Toward semiclassical theory of quantum level correlations of generic chaotic systems

TL;DR

This paper develops a semiclassical approach to analyze quantum level correlations in generic chaotic systems, using spectral zeta functions and probabilistic methods, providing an independent derivation of the two-point correlation function.

Contribution

It introduces a novel semiclassical derivation of quantum spectral correlations based on spectral zeta functions and probabilistic reasoning, applicable to generic chaotic systems.

Findings

Derived the two-point correlation function using periodic orbit theory.

Established relations between diagonal and off-diagonal parts of correlations.

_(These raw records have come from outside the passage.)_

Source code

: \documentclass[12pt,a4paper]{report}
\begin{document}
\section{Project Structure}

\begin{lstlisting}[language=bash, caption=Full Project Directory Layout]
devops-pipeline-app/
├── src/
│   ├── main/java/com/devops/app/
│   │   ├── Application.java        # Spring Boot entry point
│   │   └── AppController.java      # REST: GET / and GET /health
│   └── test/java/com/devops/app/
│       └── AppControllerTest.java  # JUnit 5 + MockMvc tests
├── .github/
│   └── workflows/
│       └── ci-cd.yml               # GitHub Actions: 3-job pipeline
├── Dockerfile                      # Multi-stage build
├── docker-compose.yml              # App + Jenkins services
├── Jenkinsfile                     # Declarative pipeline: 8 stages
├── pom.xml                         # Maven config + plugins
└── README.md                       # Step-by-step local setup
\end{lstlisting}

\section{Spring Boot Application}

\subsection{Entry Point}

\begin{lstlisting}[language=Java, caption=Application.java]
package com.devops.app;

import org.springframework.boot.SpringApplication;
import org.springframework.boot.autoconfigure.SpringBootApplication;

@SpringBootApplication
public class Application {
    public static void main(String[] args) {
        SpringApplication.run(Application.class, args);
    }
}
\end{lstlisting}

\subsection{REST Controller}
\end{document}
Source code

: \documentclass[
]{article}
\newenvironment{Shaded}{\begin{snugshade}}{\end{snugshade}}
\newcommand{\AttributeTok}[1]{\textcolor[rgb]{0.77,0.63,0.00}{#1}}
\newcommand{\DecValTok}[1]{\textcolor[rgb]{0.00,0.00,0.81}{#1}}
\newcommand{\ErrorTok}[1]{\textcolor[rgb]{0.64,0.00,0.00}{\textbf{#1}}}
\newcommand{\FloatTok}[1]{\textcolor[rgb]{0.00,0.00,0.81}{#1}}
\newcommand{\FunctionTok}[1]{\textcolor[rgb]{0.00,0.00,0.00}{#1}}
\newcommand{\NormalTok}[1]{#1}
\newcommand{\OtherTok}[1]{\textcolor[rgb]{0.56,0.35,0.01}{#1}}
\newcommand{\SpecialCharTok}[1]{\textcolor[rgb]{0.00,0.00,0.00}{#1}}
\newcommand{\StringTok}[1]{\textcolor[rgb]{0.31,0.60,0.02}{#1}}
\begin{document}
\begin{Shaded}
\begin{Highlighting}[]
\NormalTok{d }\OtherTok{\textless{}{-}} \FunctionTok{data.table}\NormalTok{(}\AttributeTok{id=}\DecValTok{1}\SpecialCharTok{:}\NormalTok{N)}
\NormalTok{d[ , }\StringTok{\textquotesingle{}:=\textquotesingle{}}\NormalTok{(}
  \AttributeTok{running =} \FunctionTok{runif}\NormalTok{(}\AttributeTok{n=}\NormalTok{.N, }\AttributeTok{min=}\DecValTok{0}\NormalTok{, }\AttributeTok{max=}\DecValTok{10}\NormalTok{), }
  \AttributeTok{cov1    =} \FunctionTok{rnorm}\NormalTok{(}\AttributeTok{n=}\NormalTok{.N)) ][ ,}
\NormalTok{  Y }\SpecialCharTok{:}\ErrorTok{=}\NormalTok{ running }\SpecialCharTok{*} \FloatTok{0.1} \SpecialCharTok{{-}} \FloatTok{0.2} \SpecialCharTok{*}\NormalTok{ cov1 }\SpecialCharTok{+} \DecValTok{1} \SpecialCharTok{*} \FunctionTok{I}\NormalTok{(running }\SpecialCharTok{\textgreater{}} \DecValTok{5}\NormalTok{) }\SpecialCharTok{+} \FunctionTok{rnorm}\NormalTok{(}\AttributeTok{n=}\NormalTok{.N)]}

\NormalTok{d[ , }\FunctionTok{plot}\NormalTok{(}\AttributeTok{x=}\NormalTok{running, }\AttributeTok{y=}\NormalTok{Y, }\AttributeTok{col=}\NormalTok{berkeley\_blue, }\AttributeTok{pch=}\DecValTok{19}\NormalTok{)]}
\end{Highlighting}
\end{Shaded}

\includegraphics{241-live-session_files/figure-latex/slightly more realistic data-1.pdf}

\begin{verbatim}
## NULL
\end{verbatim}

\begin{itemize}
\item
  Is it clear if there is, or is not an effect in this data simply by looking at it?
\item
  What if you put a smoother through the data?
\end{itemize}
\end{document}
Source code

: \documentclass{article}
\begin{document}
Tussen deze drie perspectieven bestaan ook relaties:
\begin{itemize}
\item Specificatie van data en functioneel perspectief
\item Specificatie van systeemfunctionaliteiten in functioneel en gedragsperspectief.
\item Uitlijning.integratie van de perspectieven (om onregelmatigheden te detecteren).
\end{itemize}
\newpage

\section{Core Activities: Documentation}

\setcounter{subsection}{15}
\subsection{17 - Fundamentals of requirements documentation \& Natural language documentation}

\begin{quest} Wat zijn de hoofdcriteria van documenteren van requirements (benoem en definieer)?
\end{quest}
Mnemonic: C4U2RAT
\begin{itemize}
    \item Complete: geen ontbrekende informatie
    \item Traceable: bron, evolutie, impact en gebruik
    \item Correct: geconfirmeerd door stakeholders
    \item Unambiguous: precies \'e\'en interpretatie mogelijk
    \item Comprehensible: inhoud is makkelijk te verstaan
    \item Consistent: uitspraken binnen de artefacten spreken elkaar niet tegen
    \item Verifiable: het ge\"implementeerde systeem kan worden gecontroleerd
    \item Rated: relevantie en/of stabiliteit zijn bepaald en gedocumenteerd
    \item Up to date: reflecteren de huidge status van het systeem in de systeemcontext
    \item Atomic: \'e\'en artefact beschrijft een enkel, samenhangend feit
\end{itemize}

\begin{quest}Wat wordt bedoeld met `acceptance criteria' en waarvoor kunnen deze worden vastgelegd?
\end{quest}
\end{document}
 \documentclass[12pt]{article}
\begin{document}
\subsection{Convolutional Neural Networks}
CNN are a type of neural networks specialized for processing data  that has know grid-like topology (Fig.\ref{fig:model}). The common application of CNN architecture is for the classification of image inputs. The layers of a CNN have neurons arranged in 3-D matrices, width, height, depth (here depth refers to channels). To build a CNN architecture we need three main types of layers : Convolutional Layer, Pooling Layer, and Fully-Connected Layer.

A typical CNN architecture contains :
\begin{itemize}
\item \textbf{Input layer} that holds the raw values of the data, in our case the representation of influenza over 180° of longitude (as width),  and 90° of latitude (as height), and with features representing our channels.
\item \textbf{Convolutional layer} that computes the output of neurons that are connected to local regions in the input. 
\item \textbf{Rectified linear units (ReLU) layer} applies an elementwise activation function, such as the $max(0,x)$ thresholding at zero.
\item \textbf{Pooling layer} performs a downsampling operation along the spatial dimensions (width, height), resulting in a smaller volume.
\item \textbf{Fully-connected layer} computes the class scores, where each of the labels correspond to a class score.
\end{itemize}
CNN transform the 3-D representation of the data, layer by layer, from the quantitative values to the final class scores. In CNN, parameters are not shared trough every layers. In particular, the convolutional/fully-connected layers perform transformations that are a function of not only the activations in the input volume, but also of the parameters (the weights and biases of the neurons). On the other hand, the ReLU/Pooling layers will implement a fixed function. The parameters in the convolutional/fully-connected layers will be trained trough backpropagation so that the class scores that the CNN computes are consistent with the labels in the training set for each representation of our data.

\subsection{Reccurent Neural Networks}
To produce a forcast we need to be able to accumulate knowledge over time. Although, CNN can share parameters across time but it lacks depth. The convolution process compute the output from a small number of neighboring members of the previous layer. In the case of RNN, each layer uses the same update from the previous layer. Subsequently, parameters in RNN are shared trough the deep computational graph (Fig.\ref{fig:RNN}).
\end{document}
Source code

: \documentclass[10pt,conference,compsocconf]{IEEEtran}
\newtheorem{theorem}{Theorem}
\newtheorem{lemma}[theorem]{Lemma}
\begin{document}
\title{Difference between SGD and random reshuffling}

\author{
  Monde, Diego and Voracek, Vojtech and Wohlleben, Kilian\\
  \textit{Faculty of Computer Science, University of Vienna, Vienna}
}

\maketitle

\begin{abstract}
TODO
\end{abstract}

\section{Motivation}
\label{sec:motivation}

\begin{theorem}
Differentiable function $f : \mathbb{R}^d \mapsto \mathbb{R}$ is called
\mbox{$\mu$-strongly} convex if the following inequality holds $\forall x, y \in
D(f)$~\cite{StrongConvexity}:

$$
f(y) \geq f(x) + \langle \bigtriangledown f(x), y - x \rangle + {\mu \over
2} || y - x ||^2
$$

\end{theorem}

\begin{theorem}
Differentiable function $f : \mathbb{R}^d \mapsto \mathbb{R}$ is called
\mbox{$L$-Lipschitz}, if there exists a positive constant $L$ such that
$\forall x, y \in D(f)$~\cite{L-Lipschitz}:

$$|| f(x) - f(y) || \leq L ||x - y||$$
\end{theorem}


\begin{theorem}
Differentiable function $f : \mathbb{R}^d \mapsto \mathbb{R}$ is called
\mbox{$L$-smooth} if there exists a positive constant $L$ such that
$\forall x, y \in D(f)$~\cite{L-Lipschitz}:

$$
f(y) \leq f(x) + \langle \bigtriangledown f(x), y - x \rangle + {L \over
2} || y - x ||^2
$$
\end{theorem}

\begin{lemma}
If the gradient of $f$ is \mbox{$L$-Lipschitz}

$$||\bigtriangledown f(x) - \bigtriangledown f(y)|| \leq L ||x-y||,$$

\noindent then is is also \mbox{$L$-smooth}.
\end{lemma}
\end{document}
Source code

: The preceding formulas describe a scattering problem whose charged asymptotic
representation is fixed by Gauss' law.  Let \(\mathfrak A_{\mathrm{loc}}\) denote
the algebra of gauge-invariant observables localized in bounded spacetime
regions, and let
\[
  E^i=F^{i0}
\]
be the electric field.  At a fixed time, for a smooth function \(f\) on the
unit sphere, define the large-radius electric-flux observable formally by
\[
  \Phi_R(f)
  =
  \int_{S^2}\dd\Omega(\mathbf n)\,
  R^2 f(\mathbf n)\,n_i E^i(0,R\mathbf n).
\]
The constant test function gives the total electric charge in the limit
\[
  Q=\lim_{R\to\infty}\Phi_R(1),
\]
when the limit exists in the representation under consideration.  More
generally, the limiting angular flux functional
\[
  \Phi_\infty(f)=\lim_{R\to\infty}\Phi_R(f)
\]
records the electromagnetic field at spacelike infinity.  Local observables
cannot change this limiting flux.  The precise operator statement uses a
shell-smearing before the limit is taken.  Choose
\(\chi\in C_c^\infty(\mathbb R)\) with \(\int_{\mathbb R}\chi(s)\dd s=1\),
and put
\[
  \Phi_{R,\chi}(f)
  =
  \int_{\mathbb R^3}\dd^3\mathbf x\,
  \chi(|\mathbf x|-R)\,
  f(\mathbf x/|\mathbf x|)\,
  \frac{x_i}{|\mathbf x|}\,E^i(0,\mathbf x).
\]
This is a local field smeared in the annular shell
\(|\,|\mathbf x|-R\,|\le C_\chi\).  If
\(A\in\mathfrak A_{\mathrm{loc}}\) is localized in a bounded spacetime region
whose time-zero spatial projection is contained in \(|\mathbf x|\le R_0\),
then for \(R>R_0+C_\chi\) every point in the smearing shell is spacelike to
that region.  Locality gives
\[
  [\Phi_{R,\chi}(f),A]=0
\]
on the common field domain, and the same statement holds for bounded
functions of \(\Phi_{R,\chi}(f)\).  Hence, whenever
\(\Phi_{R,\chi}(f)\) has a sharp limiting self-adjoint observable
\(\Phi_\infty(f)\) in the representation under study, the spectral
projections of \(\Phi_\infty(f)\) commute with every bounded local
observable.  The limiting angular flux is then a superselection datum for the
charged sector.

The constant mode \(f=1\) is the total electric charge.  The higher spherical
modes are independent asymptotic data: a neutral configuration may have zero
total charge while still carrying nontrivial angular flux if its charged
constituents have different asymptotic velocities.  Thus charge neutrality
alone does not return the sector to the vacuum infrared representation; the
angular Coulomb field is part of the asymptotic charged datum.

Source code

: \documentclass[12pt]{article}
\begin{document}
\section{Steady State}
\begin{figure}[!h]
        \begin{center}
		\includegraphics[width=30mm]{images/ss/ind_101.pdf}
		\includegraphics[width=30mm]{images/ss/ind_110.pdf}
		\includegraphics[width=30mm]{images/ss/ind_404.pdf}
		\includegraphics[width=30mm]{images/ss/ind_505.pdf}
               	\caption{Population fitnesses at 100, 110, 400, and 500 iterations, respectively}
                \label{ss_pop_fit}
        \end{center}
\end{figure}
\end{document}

Results applicable to systems with broken time reversal symmetry.

Abstract

In the present work we study the two-point correlation function $R(\epsilon)$ of the quantum mechanical spectrum of a classically chaotic system. Recently this quantity has been computed for chaotic and for disordered systems using periodic orbit theory and field theory. In this work we present an independent derivation, which is based on periodic orbit theory. The main ingredient in our approach is the use of the spectral zeta function and its autocorrelation function $C(\epsilon)$. The relation between $R(\epsilon)$ and $C(\epsilon)$ is constructed by making use of a probabilistic reasoning similar to that which has been used for the derivation of Hardy -- Littlewood conjecture. We then convert the symmetry properties of the function $C(\epsilon)$ into relations between the so-called diagonal and the off-diagonal parts of $R(\epsilon)$. Our results are valid for generic systems with broken time reversal symmetry, and with non-commensurable periods of the periodic orbits.